Among them, λ and κ are the correction attenuation coefficients without/with fibres, respectively. In particular, when the fibres is inserted, κ is approximately equal to zero in fewer trigger cycles. By utilising this control model, we can perform an inverse solution to determine the critical parameter Tt of the nth segment trajectory. A more detailed description of the modelling process can be found in Supplementary Note 6.

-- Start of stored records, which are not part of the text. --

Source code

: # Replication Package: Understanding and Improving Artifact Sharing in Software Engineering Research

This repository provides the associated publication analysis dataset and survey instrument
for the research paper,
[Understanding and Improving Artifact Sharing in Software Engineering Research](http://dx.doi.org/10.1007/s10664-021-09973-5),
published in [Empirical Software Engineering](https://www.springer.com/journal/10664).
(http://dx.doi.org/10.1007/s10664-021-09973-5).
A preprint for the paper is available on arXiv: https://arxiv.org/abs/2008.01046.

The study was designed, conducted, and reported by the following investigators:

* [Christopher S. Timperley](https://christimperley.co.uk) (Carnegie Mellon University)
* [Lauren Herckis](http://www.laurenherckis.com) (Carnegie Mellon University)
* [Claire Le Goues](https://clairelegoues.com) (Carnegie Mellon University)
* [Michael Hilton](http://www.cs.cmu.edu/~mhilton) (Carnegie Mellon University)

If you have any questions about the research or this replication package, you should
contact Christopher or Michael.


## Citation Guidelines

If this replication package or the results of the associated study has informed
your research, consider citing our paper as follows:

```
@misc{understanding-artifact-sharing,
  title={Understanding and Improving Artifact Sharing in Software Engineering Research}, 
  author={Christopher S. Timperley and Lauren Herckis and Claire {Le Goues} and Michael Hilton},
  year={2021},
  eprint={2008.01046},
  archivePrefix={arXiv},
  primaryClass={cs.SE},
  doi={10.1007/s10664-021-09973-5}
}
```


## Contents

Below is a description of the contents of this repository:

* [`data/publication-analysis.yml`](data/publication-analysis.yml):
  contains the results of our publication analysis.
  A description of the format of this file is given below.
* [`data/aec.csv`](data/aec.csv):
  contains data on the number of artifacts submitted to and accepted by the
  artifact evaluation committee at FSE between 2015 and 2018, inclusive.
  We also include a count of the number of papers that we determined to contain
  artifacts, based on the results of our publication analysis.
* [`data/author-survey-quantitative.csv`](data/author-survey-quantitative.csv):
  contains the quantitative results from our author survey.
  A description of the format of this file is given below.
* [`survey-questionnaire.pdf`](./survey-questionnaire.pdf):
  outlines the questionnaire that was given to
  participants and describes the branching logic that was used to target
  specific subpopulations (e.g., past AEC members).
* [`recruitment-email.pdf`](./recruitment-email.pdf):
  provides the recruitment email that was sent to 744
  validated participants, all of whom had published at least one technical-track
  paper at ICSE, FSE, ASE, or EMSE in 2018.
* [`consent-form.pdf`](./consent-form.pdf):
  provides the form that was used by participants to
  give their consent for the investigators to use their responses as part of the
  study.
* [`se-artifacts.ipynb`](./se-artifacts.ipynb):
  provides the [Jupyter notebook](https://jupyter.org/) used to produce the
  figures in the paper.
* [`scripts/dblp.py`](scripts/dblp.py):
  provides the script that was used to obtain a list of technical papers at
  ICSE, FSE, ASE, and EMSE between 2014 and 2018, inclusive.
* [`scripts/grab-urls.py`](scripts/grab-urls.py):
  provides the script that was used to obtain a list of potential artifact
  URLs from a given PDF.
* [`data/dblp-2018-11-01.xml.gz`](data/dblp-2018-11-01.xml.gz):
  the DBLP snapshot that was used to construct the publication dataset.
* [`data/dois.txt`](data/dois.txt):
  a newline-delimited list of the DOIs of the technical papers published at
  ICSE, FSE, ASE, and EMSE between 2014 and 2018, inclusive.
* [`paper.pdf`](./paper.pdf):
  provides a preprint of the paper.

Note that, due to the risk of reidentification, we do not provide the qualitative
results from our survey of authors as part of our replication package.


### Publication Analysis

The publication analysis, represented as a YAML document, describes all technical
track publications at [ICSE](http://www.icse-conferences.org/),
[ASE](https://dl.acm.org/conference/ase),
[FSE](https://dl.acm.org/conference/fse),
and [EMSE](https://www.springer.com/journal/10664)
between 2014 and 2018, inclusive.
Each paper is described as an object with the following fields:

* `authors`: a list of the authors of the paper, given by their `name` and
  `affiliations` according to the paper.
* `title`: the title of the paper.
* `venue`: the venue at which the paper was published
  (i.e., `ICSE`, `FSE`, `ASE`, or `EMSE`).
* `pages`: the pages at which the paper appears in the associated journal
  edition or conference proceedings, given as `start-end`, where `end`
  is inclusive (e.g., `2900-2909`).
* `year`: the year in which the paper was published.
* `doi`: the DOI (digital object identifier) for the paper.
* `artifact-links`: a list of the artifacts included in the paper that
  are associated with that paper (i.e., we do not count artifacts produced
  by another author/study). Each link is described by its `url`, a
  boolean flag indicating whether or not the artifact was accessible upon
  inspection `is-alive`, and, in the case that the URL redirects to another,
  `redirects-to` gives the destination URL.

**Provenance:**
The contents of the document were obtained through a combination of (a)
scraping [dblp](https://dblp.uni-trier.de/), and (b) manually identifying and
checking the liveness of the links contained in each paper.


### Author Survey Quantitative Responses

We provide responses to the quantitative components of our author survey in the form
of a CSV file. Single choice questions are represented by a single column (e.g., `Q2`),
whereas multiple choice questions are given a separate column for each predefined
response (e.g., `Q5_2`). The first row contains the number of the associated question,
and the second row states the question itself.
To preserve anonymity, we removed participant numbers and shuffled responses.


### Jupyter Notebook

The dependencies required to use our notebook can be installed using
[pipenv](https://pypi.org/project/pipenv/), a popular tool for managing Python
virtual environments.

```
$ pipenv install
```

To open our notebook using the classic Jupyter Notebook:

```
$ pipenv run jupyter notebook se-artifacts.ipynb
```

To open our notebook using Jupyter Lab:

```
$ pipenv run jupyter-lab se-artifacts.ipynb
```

The established kinematic model was further validated through experiments conducted on Uni-SoPros, both with and without inserted fibres. Remarkably, the predictions of the proposed model were found to be consistent with the experimental results in both cases, where Uni-SoPro with fibres shows an obviously more stable velocity and smaller errors than that without fibres in the multiple movement test (Fig. 6c, d). Such a kinematic performance, as well as precise trajectory programming, makes it promising to tackle some challenging scenarios.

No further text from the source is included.